Owner: Harry Stinson Properties, Inc.
Toronto, Ontario Canada

Architect: Stanford Downey Architects Inc.
Engineer: Halcrow Yolles
Contractor: Ellis Don Corporation
Reinforcing Bar Fabricator: Harris Rebar, Stoney Creek, Ontario
Total Project Size: 515,000 sq ft
Award: 2008 CRSI Design Award Winner

One King West is a 51-story hotel and condominium tower located in downtown Toronto that encompasses part of the historic 16-story Dominion Bank Building. With a height-to-width ratio in excess of 13:1, it is purported to be one of the world’s most slender buildings. The tower rises 620 feet above its base and is 47 feet wide at its broadest. Floor plates are generally lens shaped in plan with overall dimensions of 47 by 167 feet. The tower comprises a gross construction area of 515,000 square feet and contains 576 residential suites and 102 parking spaces.

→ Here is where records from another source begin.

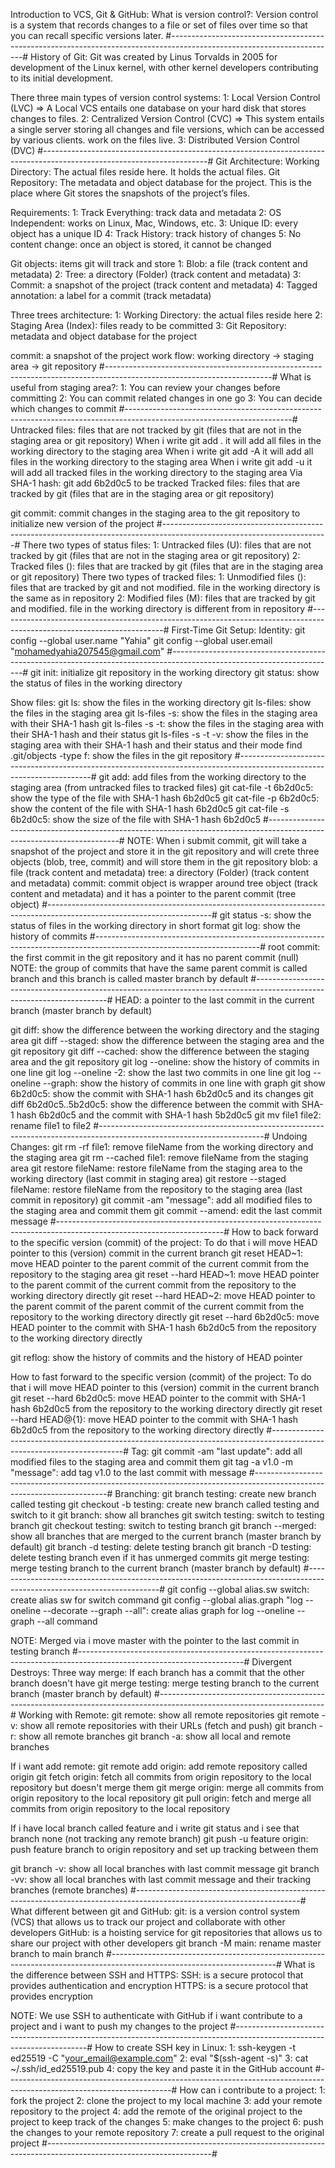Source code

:Introduction to VCS, Git & GitHub:
What is version control?:
Version control is a system that records changes to a file or set of files over time so that you can recall
specific versions later.
#-----------------------------------------------------------------------------------------------------------------------#
History of Git:
Git was created by Linus Torvalds in 2005 for development of the Linux kernel, with other kernel developers contributing
to its initial development.

There three main types of version control systems:
1: Local Version Control (LVC)
=> A Local VCS entails one database on your hard disk that stores changes to files.
2: Centralized Version Control (CVC)
=> This system entails a single server storing all changes and file versions, which can be accessed by various clients.
work on the files live.
3: Distributed Version Control (DVC)
#-----------------------------------------------------------------------------------------------------------------------#
Git Architecture:
Working Directory: The actual files reside here. It holds the actual files.
Git Repository: The metadata and object database for the project. This is the place where Git stores the snapshots
of the project’s files.

Requirements:
1: Track Everything: track data and metadata
2: OS Independent: works on Linux, Mac, Windows, etc.
3: Unique ID: every object has a unique ID
4: Track History: track history of changes
5: No content change: once an object is stored, it cannot be changed

Git objects: items git will track and store
1: Blob: a file (track content and metadata)
2: Tree: a directory (Folder) (track content and metadata)
3: Commit: a snapshot of the project (track content and metadata)
4: Tagged annotation: a label for a commit (track metadata)

Three trees architecture:
1: Working Directory: the actual files reside here
2: Staging Area (Index): files ready to be committed
3: Git Repository: metadata and object database for the project

commit: a snapshot of the project
work flow: working directory -> staging area -> git repository
#-----------------------------------------------------------------------------------------------------------------------#
What is useful from staging area?:
1: You can review your changes before committing
2: You can commit related changes in one go
3: You can decide which changes to commit
#-----------------------------------------------------------------------------------------------------------------------#
Untracked files: files that are not tracked by git (files that are not in the staging area or git repository)
When i write git add . it will add all files in the working directory to the staging area
When i write git add -A it will add all files in the working directory to the staging area
When i write git add -u it will add all tracked files in the working directory to the staging area
Via SHA-1 hash: git add 6b2d0c5 to be tracked
Tracked files: files that are tracked by git (files that are in the staging area or git repository)

git commit: commit changes in the staging area to the git repository to initialize new version of the project
#-----------------------------------------------------------------------------------------------------------------------#
There two types of status files:
1: Untracked files (U): files that are not tracked by git (files that are not in the staging area or git repository)
2: Tracked files (): files that are tracked by git (files that are in the staging area or git repository)
There two types of tracked files:
1: Unmodified files (): files that are tracked by git and not modified. file in the working directory is the same as in repository
2: Modified files (M): files that are tracked by git and modified. file in the working directory is different from in repository
#-----------------------------------------------------------------------------------------------------------------------#
First-Time Git Setup:
Identity:
git config --global user.name "Yahia"
git config --global user.email "mohamedyahia207545@gmail.com"
#-----------------------------------------------------------------------------------------------------------------------#
git init: initialize git repository in the working directory
git status: show the status of files in the working directory

Show files:
git ls: show the files in the working directory
git ls-files: show the files in the staging area
git ls-files -s: show the files in the staging area with their SHA-1 hash
git ls-files -s -t: show the files in the staging area with their SHA-1 hash and their status
git ls-files -s -t -v: show the files in the staging area with their SHA-1 hash and their status and their mode
find .git/objects -type f: show the files in the git repository
#-----------------------------------------------------------------------------------------------------------------------#
git add: add files from the working directory to the staging area (from untracked files to tracked files)
git cat-file -t 6b2d0c5: show the type of the file with SHA-1 hash 6b2d0c5
git cat-file -p 6b2d0c5: show the content of the file with SHA-1 hash 6b2d0c5
git cat-file -s 6b2d0c5: show the size of the file with SHA-1 hash 6b2d0c5
#-----------------------------------------------------------------------------------------------------------------------#
NOTE: When i submit commit, git will take a snapshot of the project and store it in the git repository
and will crete three objects (blob, tree, commit) and will store them in the git repository
blob: a file (track content and metadata)
tree: a directory (Folder) (track content and metadata)
commit: commit object is wrapper around tree object (track content and metadata)
and it has a pointer to the parent commit (tree object)
#-----------------------------------------------------------------------------------------------------------------------#
git status -s: show the status of files in the working directory in short format
git log: show the history of commits
#-----------------------------------------------------------------------------------------------------------------------#
root commit: the first commit in the git repository and it has no parent commit (null)
NOTE: the group of commits that have the same parent commit is called branch
and this branch is called master branch by default
#-----------------------------------------------------------------------------------------------------------------------#
HEAD: a pointer to the last commit in the current branch (master branch by default)

git diff: show the difference between the working directory and the staging area
git diff --staged: show the difference between the staging area and the git repository
git diff --cached: show the difference between the staging area and the git repository
git log --oneline: show the history of commits in one line
git log --oneline -2: show the last two commits in one line
git log --oneline --graph: show the history of commits in one line with graph
git show 6b2d0c5: show the commit with SHA-1 hash 6b2d0c5 and its changes
git diff 6b2d0c5..5b2d0c5: show the difference between the commit with SHA-1 hash 6b2d0c5
and the commit with SHA-1 hash 5b2d0c5
git mv file1 file2: rename file1 to file2
#-----------------------------------------------------------------------------------------------------------------------#
Undoing Changes:
git rm -rf file1: remove fileName from the working directory and the staging area
git rm --cached file1: remove fileName from the staging area
git restore fileName: restore fileName from the staging area to the working directory (last commit in staging area)
git restore --staged fileName: restore fileName from the repository to the staging area (last commit in repository)
git commit -am "message": add all modified files to the staging area and commit them
git commit --amend: edit the last commit message
#-----------------------------------------------------------------------------------------------------------------------#
How to back forward to the specific version (commit) of the project:
To do that i will move HEAD pointer to this (version) commit in the current branch
git reset HEAD~1: move HEAD pointer to the parent commit of the current commit from the repository to the staging area
git reset --hard HEAD~1: move HEAD pointer to the parent commit of the current commit from the repository to the working directory directly
git reset --hard HEAD~2: move HEAD pointer to the parent commit of the parent commit of the current commit from the repository to the working directory directly
git reset --hard 6b2d0c5: move HEAD pointer to the commit with SHA-1 hash 6b2d0c5 from the repository to the working directory directly

git reflog: show the history of commits and the history of HEAD pointer

How to fast forward to the specific version (commit) of the project:
To do that i will move HEAD pointer to this (version) commit in the current branch
git reset --hard 6b2d0c5: move HEAD pointer to the commit with SHA-1 hash 6b2d0c5 from the repository to the working directory directly
git reset --hard HEAD@{1}: move HEAD pointer to the commit with SHA-1 hash 6b2d0c5 from the repository to the working directory directly
#-----------------------------------------------------------------------------------------------------------------------#
Tag:
git commit -am "last update": add all modified files to the staging area and commit them
git tag -a v1.0 -m "message": add tag v1.0 to the last commit with message
#-----------------------------------------------------------------------------------------------------------------------#
Branching:
git branch testing: create new branch called testing
git checkout -b testing: create new branch called testing and switch to it
git branch: show all branches
git switch testing: switch to testing branch
git checkout testing: switch to testing branch
git branch --merged: show all branches that are merged to the current branch (master branch by default)
git branch -d testing: delete testing branch
git branch -D testing: delete testing branch even if it has unmerged commits
git merge testing: merge testing branch to the current branch (master branch by default)
#-----------------------------------------------------------------------------------------------------------------------#
git config --global alias.sw switch: create alias sw for switch command
git config --global alias.graph "log --oneline --decorate --graph --all": create alias graph for log --oneline --graph --all command

NOTE: Merged via i move master with the pointer to the last commit in testing branch
#-----------------------------------------------------------------------------------------------------------------------#
Divergent Destroys:
Three way merge: If each branch has a commit that the other branch doesn't have
git merge testing: merge testing branch to the current branch (master branch by default)
#-----------------------------------------------------------------------------------------------------------------------#
Working with Remote:
git remote: show all remote repositories
git remote -v: show all remote repositories with their URLs (fetch and push)
git branch -r: show all remote branches
git branch -a: show all local and remote branches

If i want add remote:
git remote add origin: add remote repository called origin
git fetch origin: fetch all commits from origin repository to the local repository but doesn't merge them
git merge origin: merge all commits from origin repository to the local repository
git pull origin: fetch and merge all commits from origin repository to the local repository

If i have local branch called feature and i write git status and i see that branch none (not tracking any remote branch)
git push -u feature origin: push feature branch to origin repository and set up tracking between them

git branch -v: show all local branches with last commit message
git branch -vv: show all local branches with last commit message and their tracking branches (remote branches)
#-----------------------------------------------------------------------------------------------------------------------#
What different between git and GitHub:
git: is a version control system (VCS) that allows us to track our project and collaborate with other developers
GitHub: is a hoisting service for git repositories that allows us to share our project with other developers
git branch -M main: rename master branch to main branch
#-----------------------------------------------------------------------------------------------------------------------#
What is the difference between SSH and HTTPS:
SSH: is a secure protocol that provides authentication and encryption
HTTPS: is a secure protocol that provides encryption

NOTE: We use SSH to authenticate with GitHub if i want contribute to a project and i want to push my changes to the project
#-----------------------------------------------------------------------------------------------------------------------#
How to create SSH key in Linux:
1: ssh-keygen -t ed25519 -C "your_email@example.com"
2: eval "$(ssh-agent -s)"
3: cat ~/.ssh/id_ed25519.pub
4: copy the key and paste it in the GitHub account
#-----------------------------------------------------------------------------------------------------------------------#
How can i contribute to a project:
1: fork the project
2: clone the project to my local machine
3: add your remote repository to the project
4: add the remote of the original project to the project to keep track of the changes
5: make changes to the project
6: push the changes to your remote repository
7: create a pull request to the original project
#-----------------------------------------------------------------------------------------------------------------------#
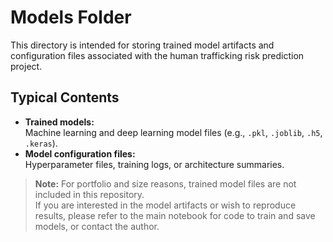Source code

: # Models Folder

This directory is intended for storing trained model artifacts and configuration files associated with the human trafficking risk prediction project.

## Typical Contents

- **Trained models:**  
  Machine learning and deep learning model files (e.g., `.pkl`, `.joblib`, `.h5`, `.keras`).
- **Model configuration files:**  
  Hyperparameter files, training logs, or architecture summaries.

> **Note:** For portfolio and size reasons, trained model files are not included in this repository.  
> If you are interested in the model artifacts or wish to reproduce results, please refer to the main notebook for code to train and save models, or contact the author.
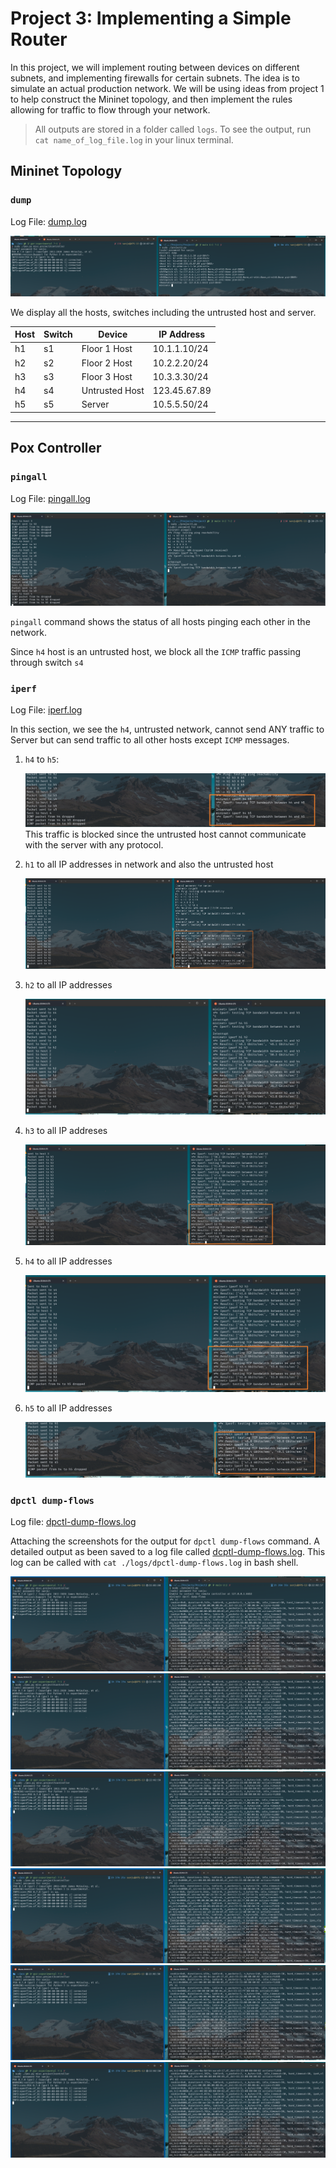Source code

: # Project 3: Implementing a Simple Router

In this project, we will implement routing between devices on different subnets, and implementing firewalls for certain subnets. The idea is to simulate an actual production network. We will be using ideas from project 1 to help construct the Mininet topology, and then implement the rules allowing for traffic to flow through your
network.

> All outputs are stored in a folder called `logs`. To see the output, run `cat name_of_log_file.log` in your linux terminal.

## Mininet Topology

### `dump`

Log File: [dump.log](./logs/dump.log)

![Mininet Topology](./images/dump.png)

We display all the hosts, switches including the untrusted host and server. 


| Host | Switch | Device | IP Address |
| ---- | ------ | -----  | ---------  |
| h1   |   s1   | Floor 1 Host | 10.1.1.10/24 |
| h2   | s2     | Floor 2 Host | 10.2.2.20/24 |
| h3   |   s3   | Floor 3 Host | 10.3.3.30/24 |
| h4   |    s4  | Untrusted Host | 123.45.67.89 |
| h5   |    s5  | Server | 10.5.5.50/24 |

---

## Pox Controller

### `pingall`

Log File: [pingall.log](./logs/pingall.log)

![PingAll](./images/pingall.png)

`pingall` command shows the status of all hosts pinging each other in the network. 

Since `h4` host is an untrusted host, we block all the `ICMP` traffic passing through switch `s4`


### `iperf`

Log File: [iperf.log](./logs/iperf.log)

In this section, we see the `h4`, untrusted network, cannot send ANY traffic to Server but can send traffic to all other hosts except `ICMP` messages.

1. `h4` to `h5`:

    ![iperf h4 to h5](./images/iperf_h4_to_h5.png)
    This traffic is blocked since the untrusted host cannot communicate with the server with any protocol.

2. `h1` to all IP addresses in network and also the untrusted host

    ![iperf from h1](./images/iperf_from_h1.png)

3. `h2` to all IP addresses

    ![iperf from h2](./images/iperf_from_h2.png)

4. `h3` to all IP addreses

    ![iperf from h3](./images/iperf_from_h3.png)

5. `h4` to all IP addresses

    ![iperf from h4](./images/iperf_from_h4.png)

6. `h5` to all IP addresses

    ![iperf from h5](./images/iperf_from_h5.png)


### `dpctl dump-flows`

Log file: [dpctl-dump-flows.log](./logs/dpctl-dump-flows.log)

Attaching the screenshots for the output for `dpctl dump-flows` command. A detailed output as been saved to a log file called [dcptl-dump-flows.log](./logs/dpctl-dump-flows.log). This log can be called with `cat ./logs/dpctl-dump-flows.log` in bash shell.

![dpctl dump flows](./images/dpctl_dump_flows_1.png)
![dpctl dump flows](./images/dpctl_dump_flows_2.png)
![dpctl dump flows](./images/dpctl_dump_flows_3.png)
![dpctl dump flows](./images/dpctl_dump_flows_4.png)
![dpctl dump flows](./images/dpctl_dump_flows_5.png)
![dpctl dump flows](./images/dpctl_dump_flows_6.png)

The heritage building features an elaborate exterior façade, a large and ornate banking hall, and a massive bank vault. The client determined that this building and all of its prominent features be retained intact within the new development, creating a significant challenge to designers and constructors as a number of the tower’s vertical elements needed to be installed inconspicuously within the existing building. Due to its slender vertical aspect ratio as well as its elongated floor plan, the tower required a robust lateral system. The overriding serviceability issues relate to inter-story drift and top floor accelerations.

Reinforced concrete was seen as the only viable option for the structure for a number of reasons. Given the slenderness of the tower, the lateral system needed to be exceedingly stiff. The reinforced concrete walls and slabs provide effective fire rating and sound/acoustics insulation between units. The low, flat plate slab depth reduces the overall height of the building, thereby reducing cladding costs and obviating the need for ceilings. In addition, reinforced concrete was used effectively to create the rooftop tank used as a “sloshing” liquid damper.